Recorded data
————
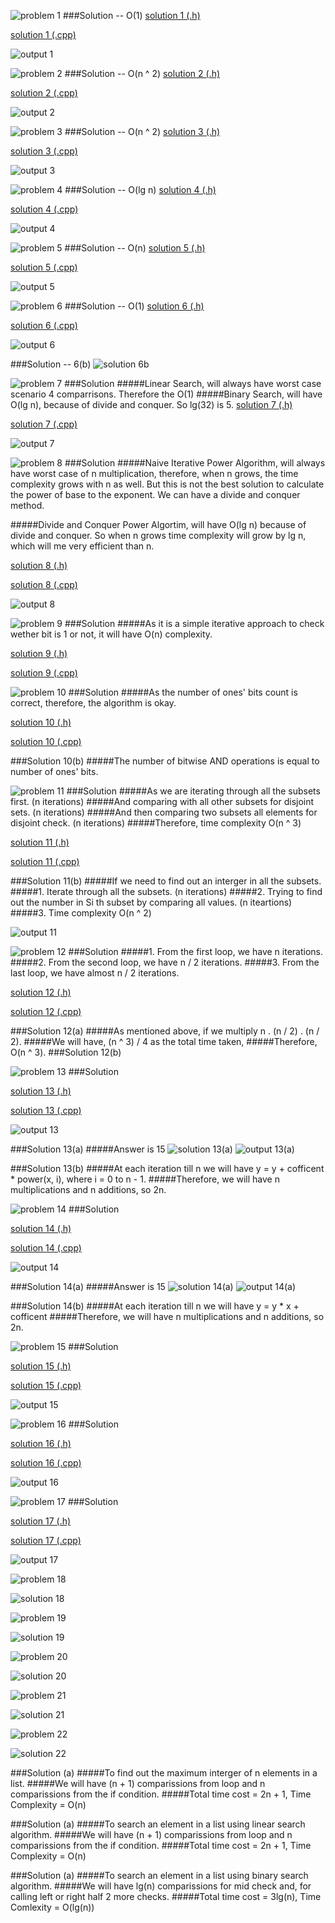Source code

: ![problem 1](https://github.com/cpp-rakesh/DiscreteMathematicsAndItsApplications/blob/master/Chapter_3_Algorithms/3.3_Complexity_Of_Algorithms/Exercises/repo/images/problem_1.jpg)
###Solution -- O(1)
[solution 1 (.h)](https://github.com/cpp-rakesh/DiscreteMathematicsAndItsApplications/tree/master/Chapter_3_Algorithms/3.3_Complexity_Of_Algorithms/Exercises/repo/source/source/inc/Solution_1.h)

[solution 1 (.cpp)](https://github.com/cpp-rakesh/DiscreteMathematicsAndItsApplications/tree/master/Chapter_3_Algorithms/3.3_Complexity_Of_Algorithms/Exercises/repo/source/source/src/Solution_1.cpp)

![output 1](https://github.com/cpp-rakesh/DiscreteMathematicsAndItsApplications/blob/master/Chapter_3_Algorithms/3.3_Complexity_Of_Algorithms/Exercises/repo/images/output_1.jpg)


![problem 2](https://github.com/cpp-rakesh/DiscreteMathematicsAndItsApplications/blob/master/Chapter_3_Algorithms/3.3_Complexity_Of_Algorithms/Exercises/repo/images/problem_2.jpg)
###Solution -- O(n ^ 2)
[solution 2 (.h)](https://github.com/cpp-rakesh/DiscreteMathematicsAndItsApplications/tree/master/Chapter_3_Algorithms/3.3_Complexity_Of_Algorithms/Exercises/repo/source/source/inc/Solution_2.h)

[solution 2 (.cpp)](https://github.com/cpp-rakesh/DiscreteMathematicsAndItsApplications/tree/master/Chapter_3_Algorithms/3.3_Complexity_Of_Algorithms/Exercises/repo/source/source/src/Solution_2.cpp)

![output 2](https://github.com/cpp-rakesh/DiscreteMathematicsAndItsApplications/blob/master/Chapter_3_Algorithms/3.3_Complexity_Of_Algorithms/Exercises/repo/images/output_2.jpg)


![problem 3](https://github.com/cpp-rakesh/DiscreteMathematicsAndItsApplications/blob/master/Chapter_3_Algorithms/3.3_Complexity_Of_Algorithms/Exercises/repo/images/problem_3.jpg)
###Solution -- O(n ^ 2)
[solution 3 (.h)](https://github.com/cpp-rakesh/DiscreteMathematicsAndItsApplications/tree/master/Chapter_3_Algorithms/3.3_Complexity_Of_Algorithms/Exercises/repo/source/source/inc/Solution_3.h)

[solution 3 (.cpp)](https://github.com/cpp-rakesh/DiscreteMathematicsAndItsApplications/tree/master/Chapter_3_Algorithms/3.3_Complexity_Of_Algorithms/Exercises/repo/source/source/src/Solution_3.cpp)

![output 3](https://github.com/cpp-rakesh/DiscreteMathematicsAndItsApplications/blob/master/Chapter_3_Algorithms/3.3_Complexity_Of_Algorithms/Exercises/repo/images/output_3.jpg)


![problem 4](https://github.com/cpp-rakesh/DiscreteMathematicsAndItsApplications/blob/master/Chapter_3_Algorithms/3.3_Complexity_Of_Algorithms/Exercises/repo/images/problem_4.jpg)
###Solution -- O(lg n)
[solution 4 (.h)](https://github.com/cpp-rakesh/DiscreteMathematicsAndItsApplications/tree/master/Chapter_3_Algorithms/3.3_Complexity_Of_Algorithms/Exercises/repo/source/source/inc/Solution_4.h)

[solution 4 (.cpp)](https://github.com/cpp-rakesh/DiscreteMathematicsAndItsApplications/tree/master/Chapter_3_Algorithms/3.3_Complexity_Of_Algorithms/Exercises/repo/source/source/src/Solution_4.cpp)

![output 4](https://github.com/cpp-rakesh/DiscreteMathematicsAndItsApplications/blob/master/Chapter_3_Algorithms/3.3_Complexity_Of_Algorithms/Exercises/repo/images/output_4.jpg)


![problem 5](https://github.com/cpp-rakesh/DiscreteMathematicsAndItsApplications/blob/master/Chapter_3_Algorithms/3.3_Complexity_Of_Algorithms/Exercises/repo/images/problem_5.jpg)
###Solution -- O(n)
[solution 5 (.h)](https://github.com/cpp-rakesh/DiscreteMathematicsAndItsApplications/tree/master/Chapter_3_Algorithms/3.3_Complexity_Of_Algorithms/Exercises/repo/source/source/inc/Solution_5.h)

[solution 5 (.cpp)](https://github.com/cpp-rakesh/DiscreteMathematicsAndItsApplications/tree/master/Chapter_3_Algorithms/3.3_Complexity_Of_Algorithms/Exercises/repo/source/source/src/Solution_5.cpp)

![output 5](https://github.com/cpp-rakesh/DiscreteMathematicsAndItsApplications/blob/master/Chapter_3_Algorithms/3.3_Complexity_Of_Algorithms/Exercises/repo/images/output_5.jpg)


![problem 6](https://github.com/cpp-rakesh/DiscreteMathematicsAndItsApplications/blob/master/Chapter_3_Algorithms/3.3_Complexity_Of_Algorithms/Exercises/repo/images/problem_6.jpg)
###Solution -- O(1)
[solution 6 (.h)](https://github.com/cpp-rakesh/DiscreteMathematicsAndItsApplications/tree/master/Chapter_3_Algorithms/3.3_Complexity_Of_Algorithms/Exercises/repo/source/source/inc/Solution_6.h)

[solution 6 (.cpp)](https://github.com/cpp-rakesh/DiscreteMathematicsAndItsApplications/tree/master/Chapter_3_Algorithms/3.3_Complexity_Of_Algorithms/Exercises/repo/source/source/src/Solution_6.cpp)

![output 6](https://github.com/cpp-rakesh/DiscreteMathematicsAndItsApplications/blob/master/Chapter_3_Algorithms/3.3_Complexity_Of_Algorithms/Exercises/repo/images/output_6.jpg)

###Solution -- 6(b)
![solution 6b](https://github.com/cpp-rakesh/DiscreteMathematicsAndItsApplications/blob/master/Chapter_3_Algorithms/3.3_Complexity_Of_Algorithms/Exercises/repo/images/solution_6_b.jpg)


![problem 7](https://github.com/cpp-rakesh/DiscreteMathematicsAndItsApplications/blob/master/Chapter_3_Algorithms/3.3_Complexity_Of_Algorithms/Exercises/repo/images/problem_7.jpg)
###Solution
#####Linear Search, will always have worst case scenario 4 comparrisons. Therefore the O(1)
#####Binary Search, will have O(lg n), because of divide and conquer. So lg(32) is 5.
[solution 7 (.h)](https://github.com/cpp-rakesh/DiscreteMathematicsAndItsApplications/tree/master/Chapter_3_Algorithms/3.3_Complexity_Of_Algorithms/Exercises/repo/source/source/inc/Solution_7.h)

[solution 7 (.cpp)](https://github.com/cpp-rakesh/DiscreteMathematicsAndItsApplications/tree/master/Chapter_3_Algorithms/3.3_Complexity_Of_Algorithms/Exercises/repo/source/source/src/Solution_7.cpp)

![output 7](https://github.com/cpp-rakesh/DiscreteMathematicsAndItsApplications/blob/master/Chapter_3_Algorithms/3.3_Complexity_Of_Algorithms/Exercises/repo/images/output_7.jpg)


![problem 8](https://github.com/cpp-rakesh/DiscreteMathematicsAndItsApplications/blob/master/Chapter_3_Algorithms/3.3_Complexity_Of_Algorithms/Exercises/repo/images/problem_8.jpg)
###Solution
#####Naive Iterative Power Algorithm, will always have worst case of n multiplication,
therefore, when n grows, the time complexity grows with n as well. But this is not the best solution
to calculate the power of base to the exponent. We can have a divide and conquer method.

#####Divide and Conquer Power Algortim, will have O(lg n) because of divide and conquer.
So when n grows time complexity will grow by lg n, which will me very efficient than n.

[solution 8 (.h)](https://github.com/cpp-rakesh/DiscreteMathematicsAndItsApplications/tree/master/Chapter_3_Algorithms/3.3_Complexity_Of_Algorithms/Exercises/repo/source/source/inc/Solution_8.h)

[solution 8 (.cpp)](https://github.com/cpp-rakesh/DiscreteMathematicsAndItsApplications/tree/master/Chapter_3_Algorithms/3.3_Complexity_Of_Algorithms/Exercises/repo/source/source/src/Solution_8.cpp)

![output 8](https://github.com/cpp-rakesh/DiscreteMathematicsAndItsApplications/blob/master/Chapter_3_Algorithms/3.3_Complexity_Of_Algorithms/Exercises/repo/images/output_8.jpg)


![problem 9](https://github.com/cpp-rakesh/DiscreteMathematicsAndItsApplications/blob/master/Chapter_3_Algorithms/3.3_Complexity_Of_Algorithms/Exercises/repo/images/problem_9.jpg)
###Solution
#####As it is a simple iterative approach to check wether bit is 1 or not, it will have O(n) complexity.

[solution 9 (.h)](https://github.com/cpp-rakesh/DiscreteMathematicsAndItsApplications/tree/master/Chapter_3_Algorithms/3.3_Complexity_Of_Algorithms/Exercises/repo/source/source/inc/Solution_9.h)

[solution 9 (.cpp)](https://github.com/cpp-rakesh/DiscreteMathematicsAndItsApplications/tree/master/Chapter_3_Algorithms/3.3_Complexity_Of_Algorithms/Exercises/repo/source/source/src/Solution_9.cpp)


![problem 10](https://github.com/cpp-rakesh/DiscreteMathematicsAndItsApplications/blob/master/Chapter_3_Algorithms/3.3_Complexity_Of_Algorithms/Exercises/repo/images/problem_10.jpg)
###Solution
#####As the number of ones' bits count is correct, therefore, the algorithm is okay.

[solution 10 (.h)](https://github.com/cpp-rakesh/DiscreteMathematicsAndItsApplications/tree/master/Chapter_3_Algorithms/3.3_Complexity_Of_Algorithms/Exercises/repo/source/source/inc/Solution_10.h)

[solution 10 (.cpp)](https://github.com/cpp-rakesh/DiscreteMathematicsAndItsApplications/tree/master/Chapter_3_Algorithms/3.3_Complexity_Of_Algorithms/Exercises/repo/source/source/src/Solution_10.cpp)

###Solution 10(b)
#####The number of bitwise AND operations is equal to number of ones' bits.



![problem 11](https://github.com/cpp-rakesh/DiscreteMathematicsAndItsApplications/blob/master/Chapter_3_Algorithms/3.3_Complexity_Of_Algorithms/Exercises/repo/images/problem_11.jpg)
###Solution
#####As we are iterating through all the subsets first. (n iterations)
#####And comparing with all other subsets for disjoint sets. (n iterations)
#####And then comparing two subsets all elements for disjoint check. (n iterations)
#####Therefore, time complexity O(n ^ 3)

[solution 11 (.h)](https://github.com/cpp-rakesh/DiscreteMathematicsAndItsApplications/tree/master/Chapter_3_Algorithms/3.3_Complexity_Of_Algorithms/Exercises/repo/source/source/inc/Solution_11.h)

[solution 11 (.cpp)](https://github.com/cpp-rakesh/DiscreteMathematicsAndItsApplications/tree/master/Chapter_3_Algorithms/3.3_Complexity_Of_Algorithms/Exercises/repo/source/source/src/Solution_11.cpp)

###Solution 11(b)
#####If we need to find out an interger in all the subsets.
#####1. Iterate through all the subsets. (n iterations)
#####2. Trying to find out the number in Si th subset by comparing all values. (n iteartions)
#####3. Time complexity O(n ^ 2)

![output 11](https://github.com/cpp-rakesh/DiscreteMathematicsAndItsApplications/blob/master/Chapter_3_Algorithms/3.3_Complexity_Of_Algorithms/Exercises/repo/images/output_11.jpg)


![problem 12](https://github.com/cpp-rakesh/DiscreteMathematicsAndItsApplications/blob/master/Chapter_3_Algorithms/3.3_Complexity_Of_Algorithms/Exercises/repo/images/problem_12.jpg)
###Solution
#####1. From the first loop, we have n iterations.
#####2. From the second loop, we have n / 2 iterations.
#####3. From the last loop, we have almost n / 2 iterations.

[solution 12 (.h)](https://github.com/cpp-rakesh/DiscreteMathematicsAndItsApplications/tree/master/Chapter_3_Algorithms/3.3_Complexity_Of_Algorithms/Exercises/repo/source/source/inc/Solution_12.h)

[solution 12 (.cpp)](https://github.com/cpp-rakesh/DiscreteMathematicsAndItsApplications/tree/master/Chapter_3_Algorithms/3.3_Complexity_Of_Algorithms/Exercises/repo/source/source/src/Solution_12.cpp)

###Solution 12(a)
#####As mentioned above, if we multiply n . (n / 2) . (n / 2).
#####We will have, (n ^ 3) / 4 as the total time taken,
#####Therefore, O(n ^ 3).
###Solution 12(b)


![problem 13](https://github.com/cpp-rakesh/DiscreteMathematicsAndItsApplications/blob/master/Chapter_3_Algorithms/3.3_Complexity_Of_Algorithms/Exercises/repo/images/problem_13.jpg)
###Solution

[solution 13 (.h)](https://github.com/cpp-rakesh/DiscreteMathematicsAndItsApplications/tree/master/Chapter_3_Algorithms/3.3_Complexity_Of_Algorithms/Exercises/repo/source/source/inc/Solution_13.h)

[solution 13 (.cpp)](https://github.com/cpp-rakesh/DiscreteMathematicsAndItsApplications/tree/master/Chapter_3_Algorithms/3.3_Complexity_Of_Algorithms/Exercises/repo/source/source/src/Solution_13.cpp)

![output 13](https://github.com/cpp-rakesh/DiscreteMathematicsAndItsApplications/blob/master/Chapter_3_Algorithms/3.3_Complexity_Of_Algorithms/Exercises/repo/images/output_13.jpg)

###Solution 13(a)
#####Answer is 15
![solution 13(a)](https://github.com/cpp-rakesh/DiscreteMathematicsAndItsApplications/blob/master/Chapter_3_Algorithms/3.3_Complexity_Of_Algorithms/Exercises/repo/images/solution_13_a.jpg)
![output 13(a)](https://github.com/cpp-rakesh/DiscreteMathematicsAndItsApplications/blob/master/Chapter_3_Algorithms/3.3_Complexity_Of_Algorithms/Exercises/repo/images/output_13_a.jpg)

###Solution 13(b)
#####At each iteration till n we will have y = y + cofficent * power(x, i), where i = 0 to n - 1.
#####Therefore, we will have n multiplications and n additions, so 2n.


![problem 14](https://github.com/cpp-rakesh/DiscreteMathematicsAndItsApplications/blob/master/Chapter_3_Algorithms/3.3_Complexity_Of_Algorithms/Exercises/repo/images/problem_14.jpg)
###Solution

[solution 14 (.h)](https://github.com/cpp-rakesh/DiscreteMathematicsAndItsApplications/tree/master/Chapter_3_Algorithms/3.3_Complexity_Of_Algorithms/Exercises/repo/source/source/inc/Solution_14.h)

[solution 14 (.cpp)](https://github.com/cpp-rakesh/DiscreteMathematicsAndItsApplications/tree/master/Chapter_3_Algorithms/3.3_Complexity_Of_Algorithms/Exercises/repo/source/source/src/Solution_14.cpp)

![output 14](https://github.com/cpp-rakesh/DiscreteMathematicsAndItsApplications/blob/master/Chapter_3_Algorithms/3.3_Complexity_Of_Algorithms/Exercises/repo/images/output_14.jpg)

###Solution 14(a)
#####Answer is 15
![solution 14(a)](https://github.com/cpp-rakesh/DiscreteMathematicsAndItsApplications/blob/master/Chapter_3_Algorithms/3.3_Complexity_Of_Algorithms/Exercises/repo/images/solution_14_a.jpg)
![output 14(a)](https://github.com/cpp-rakesh/DiscreteMathematicsAndItsApplications/blob/master/Chapter_3_Algorithms/3.3_Complexity_Of_Algorithms/Exercises/repo/images/output_14_a.jpg)

###Solution 14(b)
#####At each iteration till n we will have y = y * x  + cofficent
#####Therefore, we will have n multiplications and n additions, so 2n.


![problem 15](https://github.com/cpp-rakesh/DiscreteMathematicsAndItsApplications/blob/master/Chapter_3_Algorithms/3.3_Complexity_Of_Algorithms/Exercises/repo/images/problem_15.jpg)
###Solution

[solution 15 (.h)](https://github.com/cpp-rakesh/DiscreteMathematicsAndItsApplications/tree/master/Chapter_3_Algorithms/3.3_Complexity_Of_Algorithms/Exercises/repo/source/source/inc/Solution_15.h)

[solution 15 (.cpp)](https://github.com/cpp-rakesh/DiscreteMathematicsAndItsApplications/tree/master/Chapter_3_Algorithms/3.3_Complexity_Of_Algorithms/Exercises/repo/source/source/src/Solution_15.cpp)

![output 15](https://github.com/cpp-rakesh/DiscreteMathematicsAndItsApplications/blob/master/Chapter_3_Algorithms/3.3_Complexity_Of_Algorithms/Exercises/repo/images/output_15.jpg)


![problem 16](https://github.com/cpp-rakesh/DiscreteMathematicsAndItsApplications/blob/master/Chapter_3_Algorithms/3.3_Complexity_Of_Algorithms/Exercises/repo/images/problem_16.jpg)
###Solution

[solution 16 (.h)](https://github.com/cpp-rakesh/DiscreteMathematicsAndItsApplications/tree/master/Chapter_3_Algorithms/3.3_Complexity_Of_Algorithms/Exercises/repo/source/source/inc/Solution_16.h)

[solution 16 (.cpp)](https://github.com/cpp-rakesh/DiscreteMathematicsAndItsApplications/tree/master/Chapter_3_Algorithms/3.3_Complexity_Of_Algorithms/Exercises/repo/source/source/src/Solution_16.cpp)

![output 16](https://github.com/cpp-rakesh/DiscreteMathematicsAndItsApplications/blob/master/Chapter_3_Algorithms/3.3_Complexity_Of_Algorithms/Exercises/repo/images/output_16.jpg)


![problem 17](https://github.com/cpp-rakesh/DiscreteMathematicsAndItsApplications/blob/master/Chapter_3_Algorithms/3.3_Complexity_Of_Algorithms/Exercises/repo/images/problem_17.jpg)
###Solution

[solution 17 (.h)](https://github.com/cpp-rakesh/DiscreteMathematicsAndItsApplications/tree/master/Chapter_3_Algorithms/3.3_Complexity_Of_Algorithms/Exercises/repo/source/source/inc/Solution_17.h)

[solution 17 (.cpp)](https://github.com/cpp-rakesh/DiscreteMathematicsAndItsApplications/tree/master/Chapter_3_Algorithms/3.3_Complexity_Of_Algorithms/Exercises/repo/source/source/src/Solution_17.cpp)

![output 17](https://github.com/cpp-rakesh/DiscreteMathematicsAndItsApplications/blob/master/Chapter_3_Algorithms/3.3_Complexity_Of_Algorithms/Exercises/repo/images/output_17.jpg)


![problem 18](https://github.com/cpp-rakesh/DiscreteMathematicsAndItsApplications/blob/master/Chapter_3_Algorithms/3.3_Complexity_Of_Algorithms/Exercises/repo/images/problem_18.jpg)

![solution 18](https://github.com/cpp-rakesh/DiscreteMathematicsAndItsApplications/blob/master/Chapter_3_Algorithms/3.3_Complexity_Of_Algorithms/Exercises/repo/images/solution_18.jpg)


![problem 19](https://github.com/cpp-rakesh/DiscreteMathematicsAndItsApplications/blob/master/Chapter_3_Algorithms/3.3_Complexity_Of_Algorithms/Exercises/repo/images/problem_19.jpg)

![solution 19](https://github.com/cpp-rakesh/DiscreteMathematicsAndItsApplications/blob/master/Chapter_3_Algorithms/3.3_Complexity_Of_Algorithms/Exercises/repo/images/solution_19.jpg)


![problem 20](https://github.com/cpp-rakesh/DiscreteMathematicsAndItsApplications/blob/master/Chapter_3_Algorithms/3.3_Complexity_Of_Algorithms/Exercises/repo/images/problem_20.jpg)

![solution 20](https://github.com/cpp-rakesh/DiscreteMathematicsAndItsApplications/blob/master/Chapter_3_Algorithms/3.3_Complexity_Of_Algorithms/Exercises/repo/images/solution_20.jpg)


![problem 21](https://github.com/cpp-rakesh/DiscreteMathematicsAndItsApplications/blob/master/Chapter_3_Algorithms/3.3_Complexity_Of_Algorithms/Exercises/repo/images/problem_21.jpg)

![solution 21](https://github.com/cpp-rakesh/DiscreteMathematicsAndItsApplications/blob/master/Chapter_3_Algorithms/3.3_Complexity_Of_Algorithms/Exercises/repo/images/solution_21.jpg)


![problem 22](https://github.com/cpp-rakesh/DiscreteMathematicsAndItsApplications/blob/master/Chapter_3_Algorithms/3.3_Complexity_Of_Algorithms/Exercises/repo/images/problem_22.jpg)

![solution 22](https://github.com/cpp-rakesh/DiscreteMathematicsAndItsApplications/blob/master/Chapter_3_Algorithms/3.3_Complexity_Of_Algorithms/Exercises/repo/images/solution_22.jpg)

###Solution (a)
#####To find out the maximum interger of n elements in a list.
#####We will have (n + 1) comparissions from loop and n comparissions from the if condition.
#####Total time cost = 2n + 1, Time Complexity = O(n)

###Solution (a)
#####To search an element in a list using linear search algorithm.
#####We will have (n + 1) comparissions from loop and n comparissions from the if condition.
#####Total time cost = 2n + 1, Time Complexity = O(n)

###Solution (a)
#####To search an element in a list using binary search algorithm.
#####We will have lg(n) comparissions for mid check and, for calling left or right half 2 more checks.
#####Total time cost = 3lg(n), Time Comlexity = O(lg(n))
————
- REQUIRED ACTION
The answer must be all the lines above that hold the word "each".

- RESPONSE BELOW
#####At each iteration till n we will have y = y + cofficent * power(x, i), where i = 0 to n - 1.
#####At each iteration till n we will have y = y * x  + cofficent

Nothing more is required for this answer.